L’exclusion du lissage en cas de tacite prolongation
En réaffirmant ces principes, la Cour de cassation a apporté une précision majeure quant au champ d’application du mécanisme de lissage : ce dispositif ne s’applique pas aux baux commerciaux d’une durée contractuelle de neuf ans qui, par l’effet de la tacite prolongation, se sont poursuivis au-delà de douze ans.
Autrement dit, lorsqu’un bail initialement conclu pour neuf ans est simplement prolongé tacitement sans renouvellement formalisé, et que sa durée effective dépasse douze ans, le déplafonnement du loyer est intégral et immédiat. Le locataire ne peut donc pas bénéficier du lissage annuel de 10%.
Cette solution, constante en jurisprudence, et qui vient d’être confirmée par la Cour de cassation, s’inscrit dans une interprétation stricte des textes : la tacite prolongation ne saurait être assimilée à une durée contractuelle supérieure à neuf ans.
En conséquence, le locataire supporte la hausse complète du loyer, réévalué à la valeur locative du marché, qui peut être considérable et brutale, au risque de fragiliser la situation économique du preneur et la pérennité de son activité commerciale.

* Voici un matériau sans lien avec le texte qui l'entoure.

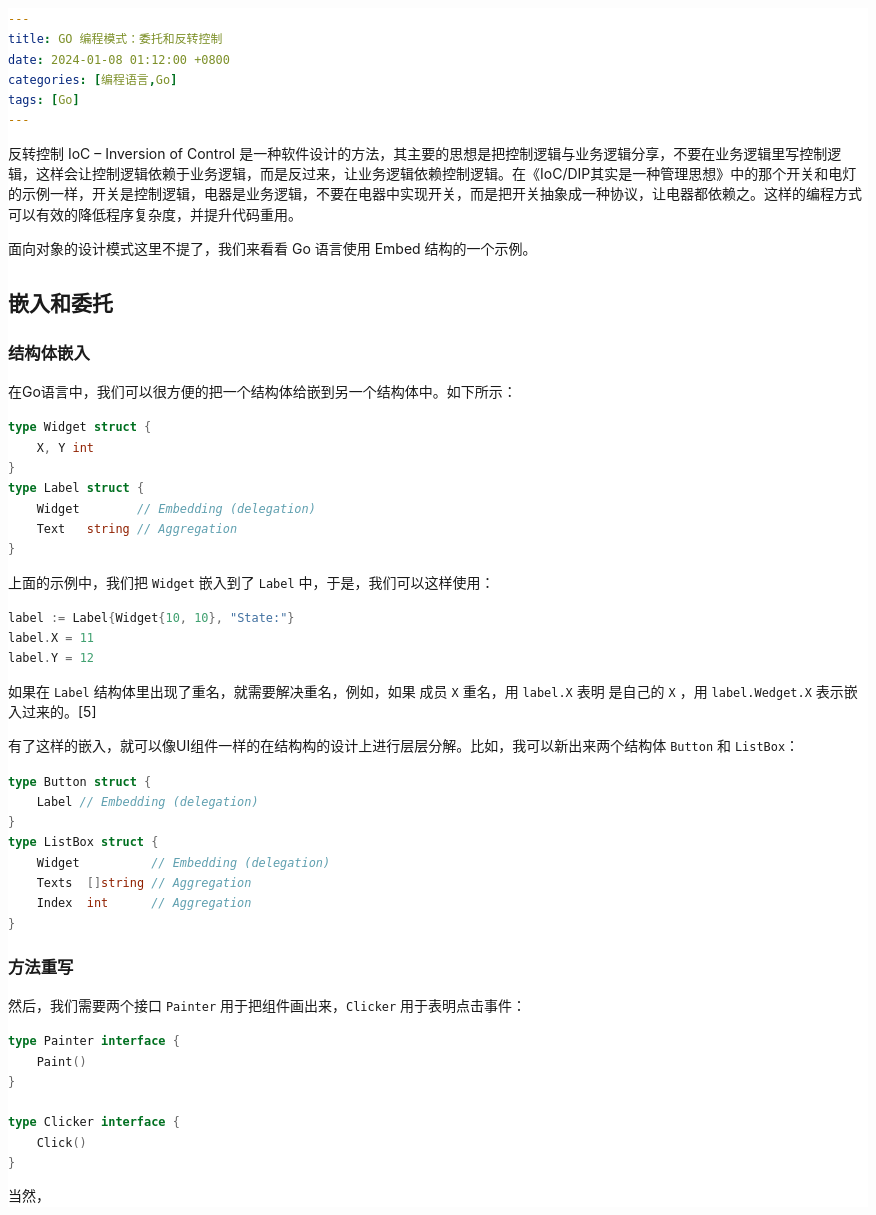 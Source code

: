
 ```yaml
---
title: GO 编程模式：委托和反转控制
date: 2024-01-08 01:12:00 +0800
categories: [编程语言,Go]
tags: [Go]
---
```


反转控制 IoC – Inversion of Control 是一种软件设计的方法，其主要的思想是把控制逻辑与业务逻辑分享，不要在业务逻辑里写控制逻辑，这样会让控制逻辑依赖于业务逻辑，而是反过来，让业务逻辑依赖控制逻辑。在《IoC/DIP其实是一种管理思想》中的那个开关和电灯的示例一样，开关是控制逻辑，电器是业务逻辑，不要在电器中实现开关，而是把开关抽象成一种协议，让电器都依赖之。这样的编程方式可以有效的降低程序复杂度，并提升代码重用。

面向对象的设计模式这里不提了，我们来看看 Go 语言使用 Embed 结构的一个示例。

## 嵌入和委托

### 结构体嵌入

在Go语言中，我们可以很方便的把一个结构体给嵌到另一个结构体中。如下所示：
```go
type Widget struct {
    X, Y int
}
type Label struct {
    Widget        // Embedding (delegation)
    Text   string // Aggregation
}
```
上面的示例中，我们把 `Widget` 嵌入到了 `Label` 中，于是，我们可以这样使用：
```go
label := Label{Widget{10, 10}, "State:"}
label.X = 11
label.Y = 12
```
如果在 `Label` 结构体里出现了重名，就需要解决重名，例如，如果 成员 `X` 重名，用 `label.X` 表明 是自己的 `X` ，用 `label.Wedget.X` 表示嵌入过来的。[5]

有了这样的嵌入，就可以像UI组件一样的在结构构的设计上进行层层分解。比如，我可以新出来两个结构体 `Button` 和 `ListBox`：
```go
type Button struct {
    Label // Embedding (delegation)
}
type ListBox struct {
    Widget          // Embedding (delegation)
    Texts  []string // Aggregation
    Index  int      // Aggregation
}
```

### 方法重写

然后，我们需要两个接口 `Painter` 用于把组件画出来，`Clicker` 用于表明点击事件：
```go
type Painter interface {
    Paint()
}
 
type Clicker interface {
    Click()
}
```
当然，
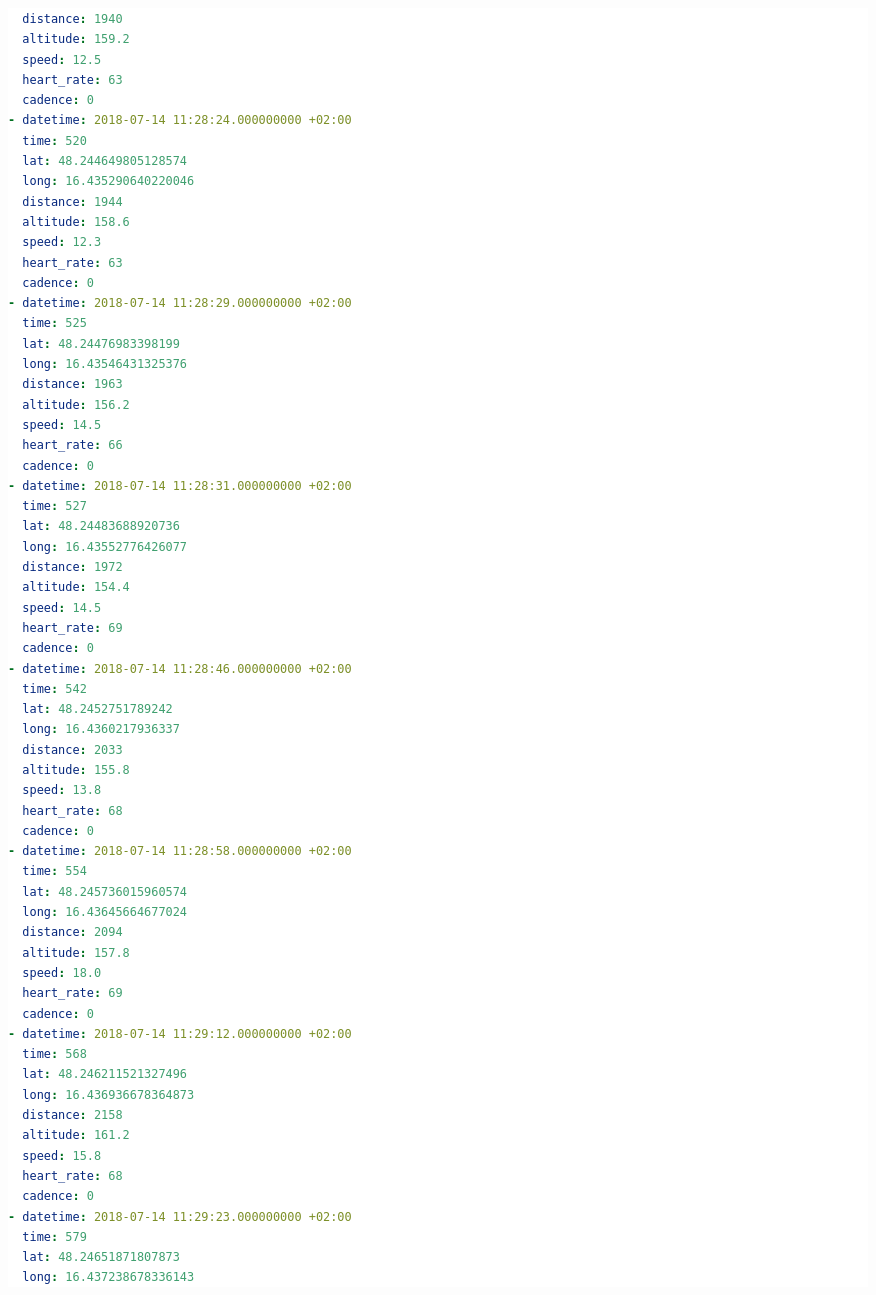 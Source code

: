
 ```yaml
  distance: 1940
  altitude: 159.2
  speed: 12.5
  heart_rate: 63
  cadence: 0
- datetime: 2018-07-14 11:28:24.000000000 +02:00
  time: 520
  lat: 48.244649805128574
  long: 16.435290640220046
  distance: 1944
  altitude: 158.6
  speed: 12.3
  heart_rate: 63
  cadence: 0
- datetime: 2018-07-14 11:28:29.000000000 +02:00
  time: 525
  lat: 48.24476983398199
  long: 16.43546431325376
  distance: 1963
  altitude: 156.2
  speed: 14.5
  heart_rate: 66
  cadence: 0
- datetime: 2018-07-14 11:28:31.000000000 +02:00
  time: 527
  lat: 48.24483688920736
  long: 16.43552776426077
  distance: 1972
  altitude: 154.4
  speed: 14.5
  heart_rate: 69
  cadence: 0
- datetime: 2018-07-14 11:28:46.000000000 +02:00
  time: 542
  lat: 48.2452751789242
  long: 16.4360217936337
  distance: 2033
  altitude: 155.8
  speed: 13.8
  heart_rate: 68
  cadence: 0
- datetime: 2018-07-14 11:28:58.000000000 +02:00
  time: 554
  lat: 48.245736015960574
  long: 16.43645664677024
  distance: 2094
  altitude: 157.8
  speed: 18.0
  heart_rate: 69
  cadence: 0
- datetime: 2018-07-14 11:29:12.000000000 +02:00
  time: 568
  lat: 48.246211521327496
  long: 16.436936678364873
  distance: 2158
  altitude: 161.2
  speed: 15.8
  heart_rate: 68
  cadence: 0
- datetime: 2018-07-14 11:29:23.000000000 +02:00
  time: 579
  lat: 48.24651871807873
  long: 16.437238678336143
```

Conséquence : vigilance et anticipation
Cette décision invite à une vigilance accrue de la part des exploitants de locaux commerciaux. Elle rappelle l’importance de surveiller la durée effective du bail et d’anticiper toute prolongation tacite susceptible d’emporter des conséquences financières significatives.
Pour éviter un déplafonnement non maîtrisé, il est recommandé de formaliser le renouvellement du bail avant l’expiration du terme de neuf ans et d’analyser périodiquement la durée réelle du bail afin que celle-ci ne dépasse pas la limite des douze ans.
Du côté des bailleurs, la décision de la Cour de cassation peut inciter une stratégie d’attente : en laissant le bail se prolonger tacitement au-delà de douze ans, ils peuvent bénéficier d’un déplafonnement intégral et donc d’une augmentation immédiate et significative du loyer, fixée à la valeur locative du marché, en évitant l’application du lissage.
La décision de la Cour de cassation met en lumière la nécessité d’un juste équilibre entre la protection du preneur et les droits du bailleur à percevoir un loyer conforme à la valeur réelle du marché.
Demander conseil à votre expert-comptable
En conclusion, la décision de la Cour de cassation met en lumière la nécessité d’un juste équilibre entre la protection du preneur et les droits du bailleur à percevoir un loyer conforme à la valeur réelle du marché.
Une anticipation rigoureuse, avec l’appui de son expert-comptable, reste la meilleure garantie pour sécuriser la gestion des baux commerciaux.